What is being asked — Repeat nothing but the lines below running from the one containing "- Spacy (needs" to the one containing "2. For some". Keep both end lines.

*** Opening Data records ***

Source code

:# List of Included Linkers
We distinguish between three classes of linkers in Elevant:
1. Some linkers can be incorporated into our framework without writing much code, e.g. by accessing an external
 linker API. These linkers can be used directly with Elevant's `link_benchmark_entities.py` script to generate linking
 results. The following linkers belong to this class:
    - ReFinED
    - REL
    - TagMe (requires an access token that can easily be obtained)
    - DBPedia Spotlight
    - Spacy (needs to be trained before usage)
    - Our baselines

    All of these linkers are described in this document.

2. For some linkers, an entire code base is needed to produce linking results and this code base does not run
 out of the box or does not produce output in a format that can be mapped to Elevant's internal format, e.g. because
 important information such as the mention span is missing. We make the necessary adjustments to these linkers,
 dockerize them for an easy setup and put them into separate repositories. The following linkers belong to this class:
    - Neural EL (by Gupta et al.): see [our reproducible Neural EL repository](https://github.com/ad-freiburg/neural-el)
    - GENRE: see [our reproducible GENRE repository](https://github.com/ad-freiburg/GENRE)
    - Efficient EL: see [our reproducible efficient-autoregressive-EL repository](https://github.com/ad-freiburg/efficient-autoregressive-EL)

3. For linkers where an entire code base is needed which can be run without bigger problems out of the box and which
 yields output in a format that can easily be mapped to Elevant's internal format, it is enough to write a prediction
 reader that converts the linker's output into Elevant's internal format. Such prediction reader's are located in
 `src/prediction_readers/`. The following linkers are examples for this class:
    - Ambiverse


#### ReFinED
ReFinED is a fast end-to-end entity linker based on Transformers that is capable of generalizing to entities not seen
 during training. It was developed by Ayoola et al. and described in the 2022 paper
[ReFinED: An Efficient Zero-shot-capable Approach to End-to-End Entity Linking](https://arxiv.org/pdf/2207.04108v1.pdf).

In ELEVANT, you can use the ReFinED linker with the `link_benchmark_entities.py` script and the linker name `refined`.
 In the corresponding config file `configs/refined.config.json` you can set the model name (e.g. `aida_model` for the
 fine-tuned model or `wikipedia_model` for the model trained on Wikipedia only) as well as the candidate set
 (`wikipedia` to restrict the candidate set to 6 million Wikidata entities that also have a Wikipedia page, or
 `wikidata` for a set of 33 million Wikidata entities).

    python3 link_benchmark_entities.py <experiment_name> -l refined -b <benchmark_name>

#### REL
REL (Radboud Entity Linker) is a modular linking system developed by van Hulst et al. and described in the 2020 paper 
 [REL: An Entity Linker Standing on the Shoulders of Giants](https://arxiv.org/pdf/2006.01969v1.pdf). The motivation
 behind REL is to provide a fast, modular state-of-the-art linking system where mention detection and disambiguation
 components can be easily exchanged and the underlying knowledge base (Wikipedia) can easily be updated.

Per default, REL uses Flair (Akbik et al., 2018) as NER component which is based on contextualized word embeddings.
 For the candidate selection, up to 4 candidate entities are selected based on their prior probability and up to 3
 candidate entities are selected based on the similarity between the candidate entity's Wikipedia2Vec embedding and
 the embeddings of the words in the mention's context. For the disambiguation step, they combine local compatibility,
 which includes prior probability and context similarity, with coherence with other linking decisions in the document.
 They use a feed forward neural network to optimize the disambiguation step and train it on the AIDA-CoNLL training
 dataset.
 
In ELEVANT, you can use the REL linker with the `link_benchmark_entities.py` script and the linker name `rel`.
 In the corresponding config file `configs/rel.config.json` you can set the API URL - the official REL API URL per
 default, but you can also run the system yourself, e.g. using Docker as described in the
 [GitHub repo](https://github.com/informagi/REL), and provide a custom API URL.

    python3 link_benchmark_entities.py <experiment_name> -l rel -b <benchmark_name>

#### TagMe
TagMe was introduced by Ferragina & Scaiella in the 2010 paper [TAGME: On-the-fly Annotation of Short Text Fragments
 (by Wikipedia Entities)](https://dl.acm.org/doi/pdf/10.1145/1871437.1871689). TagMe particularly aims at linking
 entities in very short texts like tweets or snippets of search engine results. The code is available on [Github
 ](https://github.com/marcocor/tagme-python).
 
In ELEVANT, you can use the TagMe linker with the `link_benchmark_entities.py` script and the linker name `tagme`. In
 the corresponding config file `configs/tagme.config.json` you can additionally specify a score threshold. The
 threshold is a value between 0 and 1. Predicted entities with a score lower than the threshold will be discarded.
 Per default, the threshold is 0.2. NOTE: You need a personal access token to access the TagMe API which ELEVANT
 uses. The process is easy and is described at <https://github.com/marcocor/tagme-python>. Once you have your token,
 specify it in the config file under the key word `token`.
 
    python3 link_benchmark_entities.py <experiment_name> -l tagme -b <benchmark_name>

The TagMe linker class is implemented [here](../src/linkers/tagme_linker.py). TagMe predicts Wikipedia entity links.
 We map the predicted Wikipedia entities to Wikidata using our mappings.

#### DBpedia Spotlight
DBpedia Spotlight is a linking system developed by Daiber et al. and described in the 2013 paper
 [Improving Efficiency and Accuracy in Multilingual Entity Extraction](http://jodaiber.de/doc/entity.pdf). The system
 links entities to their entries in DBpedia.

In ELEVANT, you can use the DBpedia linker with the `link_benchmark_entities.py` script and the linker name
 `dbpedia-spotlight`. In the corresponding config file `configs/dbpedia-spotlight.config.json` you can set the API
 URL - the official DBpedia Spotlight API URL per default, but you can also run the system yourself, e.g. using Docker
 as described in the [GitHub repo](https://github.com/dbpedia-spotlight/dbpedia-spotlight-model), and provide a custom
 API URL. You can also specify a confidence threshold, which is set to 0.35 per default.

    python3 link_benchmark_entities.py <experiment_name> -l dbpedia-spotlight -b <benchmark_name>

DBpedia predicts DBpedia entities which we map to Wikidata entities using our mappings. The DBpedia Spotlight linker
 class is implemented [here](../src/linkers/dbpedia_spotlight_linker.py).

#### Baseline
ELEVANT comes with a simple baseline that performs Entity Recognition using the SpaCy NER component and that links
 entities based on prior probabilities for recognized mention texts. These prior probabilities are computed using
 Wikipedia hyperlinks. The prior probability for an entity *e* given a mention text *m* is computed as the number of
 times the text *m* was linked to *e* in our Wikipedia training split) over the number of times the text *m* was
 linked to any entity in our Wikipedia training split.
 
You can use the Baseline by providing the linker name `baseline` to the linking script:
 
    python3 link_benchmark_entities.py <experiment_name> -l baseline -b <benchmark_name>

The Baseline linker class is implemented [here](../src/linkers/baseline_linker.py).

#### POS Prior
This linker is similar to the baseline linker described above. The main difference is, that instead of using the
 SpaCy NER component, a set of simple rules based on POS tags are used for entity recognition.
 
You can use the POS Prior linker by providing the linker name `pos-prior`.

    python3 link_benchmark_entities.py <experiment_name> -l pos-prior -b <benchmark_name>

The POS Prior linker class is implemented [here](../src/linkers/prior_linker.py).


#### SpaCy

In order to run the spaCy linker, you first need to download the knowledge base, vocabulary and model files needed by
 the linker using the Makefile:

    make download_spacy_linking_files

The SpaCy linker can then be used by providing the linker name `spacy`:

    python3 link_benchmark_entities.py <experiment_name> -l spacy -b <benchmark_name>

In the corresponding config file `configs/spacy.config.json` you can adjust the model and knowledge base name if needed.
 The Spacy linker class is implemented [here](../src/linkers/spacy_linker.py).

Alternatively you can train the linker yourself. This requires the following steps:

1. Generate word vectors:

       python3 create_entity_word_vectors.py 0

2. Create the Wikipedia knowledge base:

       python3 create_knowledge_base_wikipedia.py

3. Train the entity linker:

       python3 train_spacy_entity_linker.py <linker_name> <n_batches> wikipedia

*** Closing Data records ***
*** Opening Data records ***

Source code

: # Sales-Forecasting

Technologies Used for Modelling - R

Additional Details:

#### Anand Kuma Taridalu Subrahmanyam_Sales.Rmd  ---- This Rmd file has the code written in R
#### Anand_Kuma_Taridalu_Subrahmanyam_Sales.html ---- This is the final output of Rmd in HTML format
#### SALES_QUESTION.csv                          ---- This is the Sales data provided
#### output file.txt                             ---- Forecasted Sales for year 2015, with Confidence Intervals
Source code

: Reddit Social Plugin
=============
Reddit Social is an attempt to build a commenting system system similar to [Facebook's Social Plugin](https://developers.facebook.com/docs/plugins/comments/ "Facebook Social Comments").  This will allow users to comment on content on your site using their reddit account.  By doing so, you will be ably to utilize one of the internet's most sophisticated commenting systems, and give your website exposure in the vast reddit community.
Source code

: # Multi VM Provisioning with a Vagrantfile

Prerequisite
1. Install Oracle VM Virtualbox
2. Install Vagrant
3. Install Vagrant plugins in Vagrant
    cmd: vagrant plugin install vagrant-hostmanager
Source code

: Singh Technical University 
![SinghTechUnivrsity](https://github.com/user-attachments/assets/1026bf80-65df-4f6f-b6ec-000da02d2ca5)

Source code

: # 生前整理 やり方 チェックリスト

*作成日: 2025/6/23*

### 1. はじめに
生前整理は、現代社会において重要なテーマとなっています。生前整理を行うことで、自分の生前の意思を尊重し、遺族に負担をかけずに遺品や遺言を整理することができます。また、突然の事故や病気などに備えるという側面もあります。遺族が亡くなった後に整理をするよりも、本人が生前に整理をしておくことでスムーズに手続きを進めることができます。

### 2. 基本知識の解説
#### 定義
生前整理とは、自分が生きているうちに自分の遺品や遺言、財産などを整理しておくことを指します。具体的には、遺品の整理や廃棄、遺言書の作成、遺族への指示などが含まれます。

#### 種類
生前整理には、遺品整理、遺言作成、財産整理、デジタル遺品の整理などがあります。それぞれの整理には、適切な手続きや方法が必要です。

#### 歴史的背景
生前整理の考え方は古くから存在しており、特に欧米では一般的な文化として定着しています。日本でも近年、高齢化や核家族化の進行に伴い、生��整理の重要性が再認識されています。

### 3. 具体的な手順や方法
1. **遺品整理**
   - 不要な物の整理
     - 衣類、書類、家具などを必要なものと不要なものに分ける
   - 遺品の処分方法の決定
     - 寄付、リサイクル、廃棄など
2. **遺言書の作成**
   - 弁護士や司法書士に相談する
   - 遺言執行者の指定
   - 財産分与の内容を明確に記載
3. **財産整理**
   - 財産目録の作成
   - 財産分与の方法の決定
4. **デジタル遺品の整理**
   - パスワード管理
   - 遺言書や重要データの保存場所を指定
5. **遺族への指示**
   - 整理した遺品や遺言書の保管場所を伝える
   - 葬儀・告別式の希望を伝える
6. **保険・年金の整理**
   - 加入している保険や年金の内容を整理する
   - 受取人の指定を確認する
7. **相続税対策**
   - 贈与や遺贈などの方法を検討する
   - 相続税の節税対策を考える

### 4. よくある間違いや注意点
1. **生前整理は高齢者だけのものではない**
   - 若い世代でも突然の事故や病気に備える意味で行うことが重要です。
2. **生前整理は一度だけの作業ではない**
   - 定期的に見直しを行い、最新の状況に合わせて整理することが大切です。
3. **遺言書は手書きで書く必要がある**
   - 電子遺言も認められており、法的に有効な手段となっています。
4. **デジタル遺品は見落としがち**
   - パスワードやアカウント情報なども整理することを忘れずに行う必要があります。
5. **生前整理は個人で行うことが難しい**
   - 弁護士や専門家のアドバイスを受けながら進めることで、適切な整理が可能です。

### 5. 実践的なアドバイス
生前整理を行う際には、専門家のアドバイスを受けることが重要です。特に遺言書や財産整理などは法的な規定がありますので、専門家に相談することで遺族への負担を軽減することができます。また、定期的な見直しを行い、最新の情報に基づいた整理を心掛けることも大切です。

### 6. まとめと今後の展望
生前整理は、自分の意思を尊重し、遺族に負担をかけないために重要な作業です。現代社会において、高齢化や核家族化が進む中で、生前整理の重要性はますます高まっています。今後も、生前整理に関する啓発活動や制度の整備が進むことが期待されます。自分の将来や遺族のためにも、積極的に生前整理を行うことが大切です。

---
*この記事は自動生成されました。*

*** Closing Data records ***

Exercise answer —
    - Spacy (needs to be trained before usage)
    - Our baselines

    All of these linkers are described in this document.

2. For some linkers, an entire code base is needed to produce linking results and this code base does not run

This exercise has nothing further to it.